Groups like Christ for Kentucky have decided they are obligated to help reduce or eliminate medical debt, especially for residents living in poverty.

Robert Cunningham, director of the group, said unpaid medical bills are a driving factor in personal bankruptcy cases in most counties.

"In Kentucky, it's about 18%," Cunningham pointed out. "In the eastern rural Appalachia region, some estimates have it at 33% – one in three – with medical debt in collections."

Last summer, an initiative led by Kentucky Voices for Health and the group Undue Medical Debt purchased and erased more than $1.2 million of medical debt in Kentucky, affecting more than 1,200 people statewide.
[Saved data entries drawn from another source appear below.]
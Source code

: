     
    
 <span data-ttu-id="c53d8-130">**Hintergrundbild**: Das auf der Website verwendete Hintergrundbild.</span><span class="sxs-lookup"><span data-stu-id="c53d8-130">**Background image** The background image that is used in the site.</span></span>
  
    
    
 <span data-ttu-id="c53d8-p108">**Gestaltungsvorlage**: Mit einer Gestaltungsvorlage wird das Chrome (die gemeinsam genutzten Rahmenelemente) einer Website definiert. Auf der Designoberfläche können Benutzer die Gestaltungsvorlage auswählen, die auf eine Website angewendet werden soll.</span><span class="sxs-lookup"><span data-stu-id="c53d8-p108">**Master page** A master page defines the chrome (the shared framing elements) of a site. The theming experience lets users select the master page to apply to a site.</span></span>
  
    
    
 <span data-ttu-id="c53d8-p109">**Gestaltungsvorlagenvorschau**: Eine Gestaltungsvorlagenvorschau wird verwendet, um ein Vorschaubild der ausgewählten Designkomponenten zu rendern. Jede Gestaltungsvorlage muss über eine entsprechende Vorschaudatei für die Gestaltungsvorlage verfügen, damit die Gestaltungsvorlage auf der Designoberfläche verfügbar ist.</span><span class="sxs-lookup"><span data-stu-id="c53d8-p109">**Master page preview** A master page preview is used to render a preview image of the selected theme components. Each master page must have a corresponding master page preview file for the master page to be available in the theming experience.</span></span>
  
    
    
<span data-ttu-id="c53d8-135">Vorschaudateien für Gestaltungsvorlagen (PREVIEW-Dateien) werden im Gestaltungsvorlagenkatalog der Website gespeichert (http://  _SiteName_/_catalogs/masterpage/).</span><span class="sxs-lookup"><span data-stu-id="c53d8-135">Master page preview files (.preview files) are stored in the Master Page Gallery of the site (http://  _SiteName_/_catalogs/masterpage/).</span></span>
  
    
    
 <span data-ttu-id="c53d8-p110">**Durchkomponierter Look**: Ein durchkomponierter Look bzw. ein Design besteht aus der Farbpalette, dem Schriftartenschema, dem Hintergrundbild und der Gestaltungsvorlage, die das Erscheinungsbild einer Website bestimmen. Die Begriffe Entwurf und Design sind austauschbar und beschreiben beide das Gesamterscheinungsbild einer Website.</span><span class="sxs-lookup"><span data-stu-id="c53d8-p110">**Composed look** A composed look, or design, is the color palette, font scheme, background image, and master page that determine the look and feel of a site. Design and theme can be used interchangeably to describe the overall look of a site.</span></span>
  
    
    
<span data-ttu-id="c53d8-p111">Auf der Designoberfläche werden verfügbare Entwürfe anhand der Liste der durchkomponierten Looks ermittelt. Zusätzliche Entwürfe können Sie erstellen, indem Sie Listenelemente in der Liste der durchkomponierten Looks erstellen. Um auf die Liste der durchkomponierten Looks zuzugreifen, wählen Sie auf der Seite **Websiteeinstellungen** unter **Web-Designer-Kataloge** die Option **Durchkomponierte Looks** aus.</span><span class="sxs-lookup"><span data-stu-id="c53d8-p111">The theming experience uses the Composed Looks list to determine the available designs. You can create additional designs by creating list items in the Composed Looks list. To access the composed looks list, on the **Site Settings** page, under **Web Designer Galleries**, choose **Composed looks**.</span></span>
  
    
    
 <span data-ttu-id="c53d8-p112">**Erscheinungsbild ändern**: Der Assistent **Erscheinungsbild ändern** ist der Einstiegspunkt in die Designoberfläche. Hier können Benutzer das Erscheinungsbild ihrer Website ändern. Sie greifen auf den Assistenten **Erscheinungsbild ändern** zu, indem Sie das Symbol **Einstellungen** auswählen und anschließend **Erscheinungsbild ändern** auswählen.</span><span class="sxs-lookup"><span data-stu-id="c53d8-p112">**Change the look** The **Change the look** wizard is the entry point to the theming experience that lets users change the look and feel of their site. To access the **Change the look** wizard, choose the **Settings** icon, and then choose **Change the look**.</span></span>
A little more than half of Americans said they are able to afford the prescription drugs and quality health care they need, according to a 2024 WestHealth-Gallup poll. Cunningham noted almost everyone he knows has felt the effects of high medical bills, including his own family, when his son had an emergency surgery.

"There should be no debate about helping people who, for no fault of their own, get into a medical crisis," Cunningham contended. "It truly is life-altering or family-altering for them."

Kentucky does not set medical debt interest or wage garnishment limits and ranks at the top among states with the fewest safeguards for people with medical debt, according to a Commonwealth Fund report.